_Dataset entries_.
◇ ◇ ◇ ◇ ◇ ◇ ◇

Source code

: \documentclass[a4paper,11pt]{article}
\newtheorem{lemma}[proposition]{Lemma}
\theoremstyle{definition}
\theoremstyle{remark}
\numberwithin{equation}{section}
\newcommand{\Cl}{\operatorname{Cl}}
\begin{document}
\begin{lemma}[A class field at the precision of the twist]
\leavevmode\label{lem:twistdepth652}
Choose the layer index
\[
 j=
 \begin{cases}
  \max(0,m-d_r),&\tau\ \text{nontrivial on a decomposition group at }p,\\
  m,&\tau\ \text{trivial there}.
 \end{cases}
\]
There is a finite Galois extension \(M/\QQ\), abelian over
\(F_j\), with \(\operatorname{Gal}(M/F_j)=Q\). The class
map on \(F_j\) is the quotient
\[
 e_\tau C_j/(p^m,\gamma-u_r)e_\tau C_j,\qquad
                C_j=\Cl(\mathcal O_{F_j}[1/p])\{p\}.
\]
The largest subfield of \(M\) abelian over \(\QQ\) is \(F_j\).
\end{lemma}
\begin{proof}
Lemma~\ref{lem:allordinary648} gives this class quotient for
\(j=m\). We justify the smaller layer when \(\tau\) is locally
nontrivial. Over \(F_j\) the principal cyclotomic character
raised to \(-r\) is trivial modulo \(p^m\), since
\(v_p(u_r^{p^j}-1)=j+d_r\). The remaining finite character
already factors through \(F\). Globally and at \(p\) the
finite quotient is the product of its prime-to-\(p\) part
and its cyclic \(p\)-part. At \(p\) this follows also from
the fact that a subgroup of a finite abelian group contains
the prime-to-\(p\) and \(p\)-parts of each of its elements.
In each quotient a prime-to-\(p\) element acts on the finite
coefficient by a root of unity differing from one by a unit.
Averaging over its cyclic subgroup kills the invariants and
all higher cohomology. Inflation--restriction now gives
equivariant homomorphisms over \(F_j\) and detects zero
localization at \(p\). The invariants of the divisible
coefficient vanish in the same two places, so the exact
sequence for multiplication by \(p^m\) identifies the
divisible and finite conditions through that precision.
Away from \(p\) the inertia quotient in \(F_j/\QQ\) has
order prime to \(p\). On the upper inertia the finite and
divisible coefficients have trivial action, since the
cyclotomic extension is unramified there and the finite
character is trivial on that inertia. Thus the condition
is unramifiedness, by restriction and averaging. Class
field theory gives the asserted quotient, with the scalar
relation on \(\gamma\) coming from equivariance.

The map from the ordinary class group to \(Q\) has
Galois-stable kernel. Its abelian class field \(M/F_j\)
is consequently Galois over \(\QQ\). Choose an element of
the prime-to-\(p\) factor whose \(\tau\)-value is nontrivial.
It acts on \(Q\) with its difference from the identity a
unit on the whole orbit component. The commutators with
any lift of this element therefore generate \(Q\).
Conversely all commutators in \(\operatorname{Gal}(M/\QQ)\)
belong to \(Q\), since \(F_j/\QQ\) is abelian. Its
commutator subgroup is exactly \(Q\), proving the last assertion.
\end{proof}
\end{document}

◇ ◇ ◇ ◇ ◇ ◇ ◇

_What is required_. Retype every line of the data above exactly.

_Reply_.
Source code

: \documentclass[a4paper,11pt]{article}
\newtheorem{lemma}[proposition]{Lemma}
\theoremstyle{definition}
\theoremstyle{remark}
\numberwithin{equation}{section}
\newcommand{\Cl}{\operatorname{Cl}}
\begin{document}
\begin{lemma}[A class field at the precision of the twist]
\leavevmode\label{lem:twistdepth652}
Choose the layer index
\[
 j=
 \begin{cases}
  \max(0,m-d_r),&\tau\ \text{nontrivial on a decomposition group at }p,\\
  m,&\tau\ \text{trivial there}.
 \end{cases}
\]
There is a finite Galois extension \(M/\QQ\), abelian over
\(F_j\), with \(\operatorname{Gal}(M/F_j)=Q\). The class
map on \(F_j\) is the quotient
\[
 e_\tau C_j/(p^m,\gamma-u_r)e_\tau C_j,\qquad
                C_j=\Cl(\mathcal O_{F_j}[1/p])\{p\}.
\]
The largest subfield of \(M\) abelian over \(\QQ\) is \(F_j\).
\end{lemma}
\begin{proof}
Lemma~\ref{lem:allordinary648} gives this class quotient for
\(j=m\). We justify the smaller layer when \(\tau\) is locally
nontrivial. Over \(F_j\) the principal cyclotomic character
raised to \(-r\) is trivial modulo \(p^m\), since
\(v_p(u_r^{p^j}-1)=j+d_r\). The remaining finite character
already factors through \(F\). Globally and at \(p\) the
finite quotient is the product of its prime-to-\(p\) part
and its cyclic \(p\)-part. At \(p\) this follows also from
the fact that a subgroup of a finite abelian group contains
the prime-to-\(p\) and \(p\)-parts of each of its elements.
In each quotient a prime-to-\(p\) element acts on the finite
coefficient by a root of unity differing from one by a unit.
Averaging over its cyclic subgroup kills the invariants and
all higher cohomology. Inflation--restriction now gives
equivariant homomorphisms over \(F_j\) and detects zero
localization at \(p\). The invariants of the divisible
coefficient vanish in the same two places, so the exact
sequence for multiplication by \(p^m\) identifies the
divisible and finite conditions through that precision.
Away from \(p\) the inertia quotient in \(F_j/\QQ\) has
order prime to \(p\). On the upper inertia the finite and
divisible coefficients have trivial action, since the
cyclotomic extension is unramified there and the finite
character is trivial on that inertia. Thus the condition
is unramifiedness, by restriction and averaging. Class
field theory gives the asserted quotient, with the scalar
relation on \(\gamma\) coming from equivariance.

The map from the ordinary class group to \(Q\) has
Galois-stable kernel. Its abelian class field \(M/F_j\)
is consequently Galois over \(\QQ\). Choose an element of
the prime-to-\(p\) factor whose \(\tau\)-value is nontrivial.
It acts on \(Q\) with its difference from the identity a
unit on the whole orbit component. The commutators with
any lift of this element therefore generate \(Q\).
Conversely all commutators in \(\operatorname{Gal}(M/\QQ)\)
belong to \(Q\), since \(F_j/\QQ\) is abelian. Its
commutator subgroup is exactly \(Q\), proving the last assertion.
\end{proof}
\end{document}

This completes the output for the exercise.